1. English is one of the few modern European languages requiring no diacritics for native words (although a diaeresis is used by some American publishers in words such as "coöperation"). (Note: As an example of an article containing a diaeresis in "coöperate", as well as accents on loan words in English, such as a cedilla in "façades" and a circumflex in the word "crêpe", see Grafton, Anthony (2006). "Books: The Nutty Professors, The history of academic charisma")
2. Interlingua, a constructed language, never uses diacritics except in unassimilated loanwords.

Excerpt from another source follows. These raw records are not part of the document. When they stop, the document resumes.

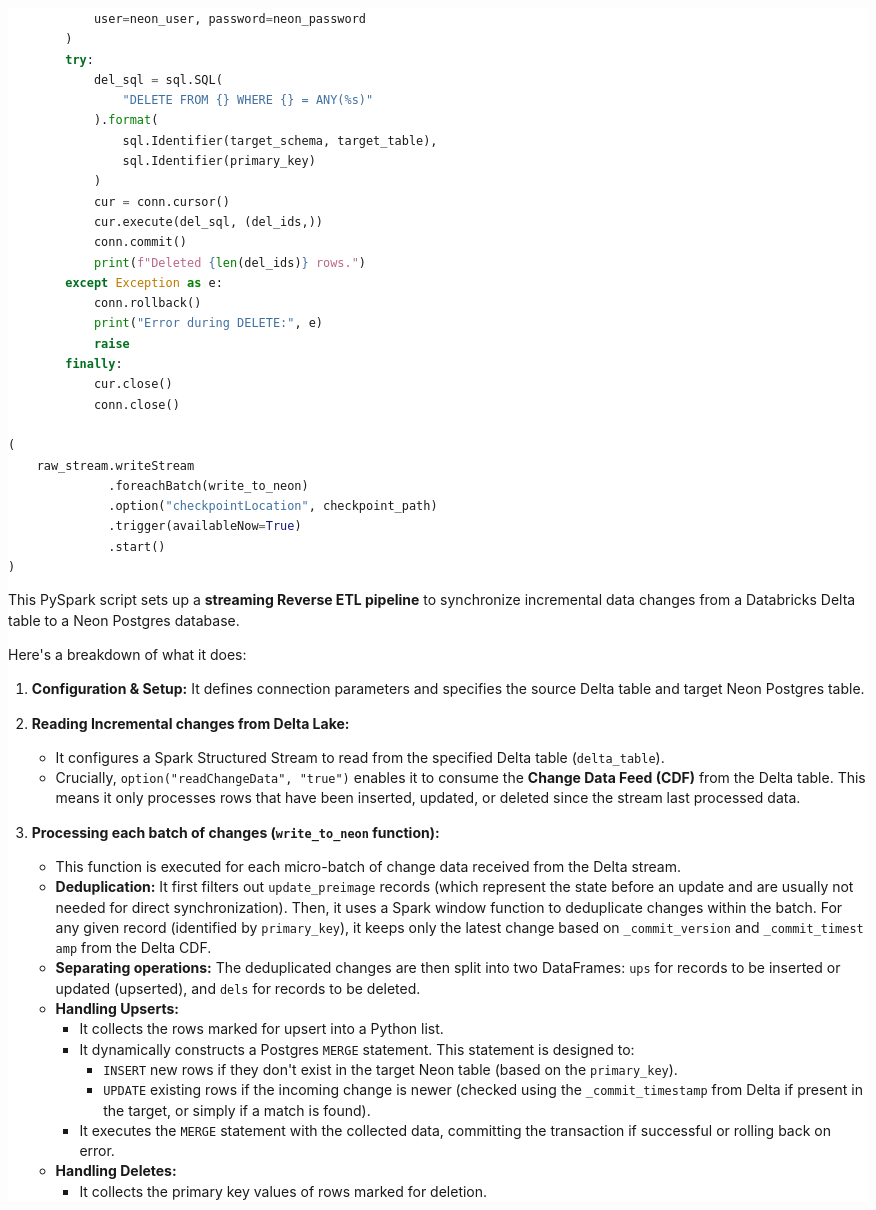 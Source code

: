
 ```python
            user=neon_user, password=neon_password
        )
        try:
            del_sql = sql.SQL(
                "DELETE FROM {} WHERE {} = ANY(%s)"
            ).format(
                sql.Identifier(target_schema, target_table),
                sql.Identifier(primary_key)
            )
            cur = conn.cursor()
            cur.execute(del_sql, (del_ids,))
            conn.commit()
            print(f"Deleted {len(del_ids)} rows.")
        except Exception as e:
            conn.rollback()
            print("Error during DELETE:", e)
            raise
        finally:
            cur.close()
            conn.close()

(
    raw_stream.writeStream
              .foreachBatch(write_to_neon)
              .option("checkpointLocation", checkpoint_path)
              .trigger(availableNow=True)
              .start()
)
```

This PySpark script sets up a **streaming Reverse ETL pipeline** to synchronize incremental data changes from a Databricks Delta table to a Neon Postgres database.

Here's a breakdown of what it does:

1.  **Configuration & Setup:** It defines connection parameters and specifies the source Delta table and target Neon Postgres table.

2.  **Reading Incremental changes from Delta Lake:**

    - It configures a Spark Structured Stream to read from the specified Delta table (`delta_table`).
    - Crucially, `option("readChangeData", "true")` enables it to consume the **Change Data Feed (CDF)** from the Delta table. This means it only processes rows that have been inserted, updated, or deleted since the stream last processed data.

3.  **Processing each batch of changes (`write_to_neon` function):**

    - This function is executed for each micro-batch of change data received from the Delta stream.
    - **Deduplication:** It first filters out `update_preimage` records (which represent the state before an update and are usually not needed for direct synchronization). Then, it uses a Spark window function to deduplicate changes within the batch. For any given record (identified by `primary_key`), it keeps only the latest change based on `_commit_version` and `_commit_timestamp` from the Delta CDF.
    - **Separating operations:** The deduplicated changes are then split into two DataFrames: `ups` for records to be inserted or updated (upserted), and `dels` for records to be deleted.
    - **Handling Upserts:**
      - It collects the rows marked for upsert into a Python list.
      - It dynamically constructs a Postgres `MERGE` statement. This statement is designed to:
        - `INSERT` new rows if they don't exist in the target Neon table (based on the `primary_key`).
        - `UPDATE` existing rows if the incoming change is newer (checked using the `_commit_timestamp` from Delta if present in the target, or simply if a match is found).
      - It executes the `MERGE` statement with the collected data, committing the transaction if successful or rolling back on error.
    - **Handling Deletes:**
      - It collects the primary key values of rows marked for deletion.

However, they can be removed if they are not used to modify the vowel (e.g. cafe, from café).
3. Latino sine flexione, a.k.a. "Peano's Interlingua", allows but does not require the placement of an accent for unusual stress. (It antedates the other "Interlingua" by roughly four decades.)
4. Malay and Indonesian (based on Malay) use all the Latin alphabet and require no diacritics and ligatures. However, Malay and Indonesian learning materials may use ⟨é⟩ (E with acute) to clarify the pronunciation of the letter E; in that case, ⟨e⟩ is pronounced /ə/ while ⟨é⟩ is pronounced /e/ and (è) is pronounced /ɛ/. Many of the 700+ languages of Indonesia also use the Indonesian alphabet to write their languages, some—such as Javanese—adding diacritics é and è, and some omitting q, x, and z.
5. Xhosa is usually written without diacritics, but may optionally use diacritics over a, e, i, o, u for tones: à, á, â, ä.

=== Column numbering ===

The Roman (Latin) alphabet is commonly used for column numbering in a table or chart. This avoids confusion with row numbers using Arabic numerals. For example, a 3-by-3 table would contain columns A, B, and C, set against rows 1, 2, and 3. If more columns are needed beyond Z (normally the final letter of the alphabet), the column immediately after Z is AA, followed by AB, and so on (see bijective base-26 system). This can be seen by scrolling far to the right in a spreadsheet program such as Microsoft Excel or LibreOffice Calc.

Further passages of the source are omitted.